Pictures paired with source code
________________

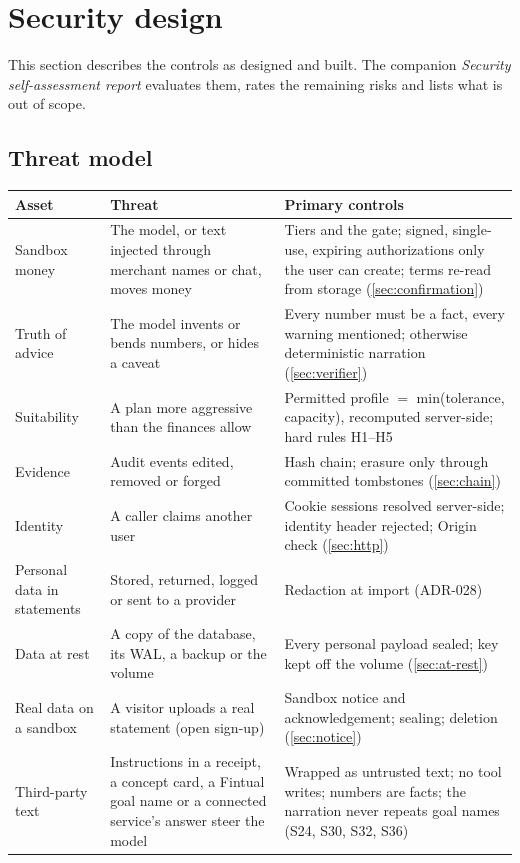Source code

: \section{Security design}\label{sec:security}

This section describes the controls as designed and built. The companion \emph{Security self-assessment report}
evaluates them, rates the remaining risks and lists what is out of scope.

\subsection{Threat model}

\begin{table}[htbp]
  \centering
  \small
  \begin{tabularx}{\linewidth}{@{}p{26mm}XX@{}}
    \toprule
    Asset & Threat & Primary controls \\
    \midrule
    Sandbox money & The model, or text injected through merchant names or chat, moves money & Tiers and the gate; signed, single-use, expiring authorizations only the user can create; terms re-read from storage (\cref{sec:confirmation}) \\
    Truth of advice & The model invents or bends numbers, or hides a caveat & Every number must be a fact, every warning mentioned; otherwise deterministic narration (\cref{sec:verifier}) \\
    Suitability & A plan more aggressive than the finances allow & Permitted profile $=$ min(tolerance, capacity), recomputed server-side; hard rules H1--H5 \\
    Evidence & Audit events edited, removed or forged & Hash chain; erasure only through committed tombstones (\cref{sec:chain}) \\
    Identity & A caller claims another user & Cookie sessions resolved server-side; identity header rejected; Origin check (\cref{sec:http}) \\
    Personal data in statements & Stored, returned, logged or sent to a provider & Redaction at import (ADR-028) \\
    Data at rest & A copy of the database, its WAL, a backup or the volume & Every personal payload sealed; key kept off the volume (\cref{sec:at-rest}) \\
    Real data on a sandbox & A visitor uploads a real statement (open sign-up) & Sandbox notice and acknowledgement; sealing; deletion (\cref{sec:notice}) \\
    Third-party text & Instructions in a receipt, a concept card, a Fintual goal name or a connected service's answer steer the model & Wrapped as untrusted text; no tool writes; numbers are facts; the narration never repeats goal names (S24, S30, S32, S36) \\

\end{tabularx}
\end{table}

________________

Among the records, find the lines that contain "user" and copy each of them.

    Sandbox money & The model, or text injected through merchant names or chat, moves money & Tiers and the gate; signed, single-use, expiring authorizations only the user can create; terms re-read from storage (\cref{sec:confirmation}) \\
    Identity & A caller claims another user & Cookie sessions resolved server-side; identity header rejected; Origin check (\cref{sec:http}) \\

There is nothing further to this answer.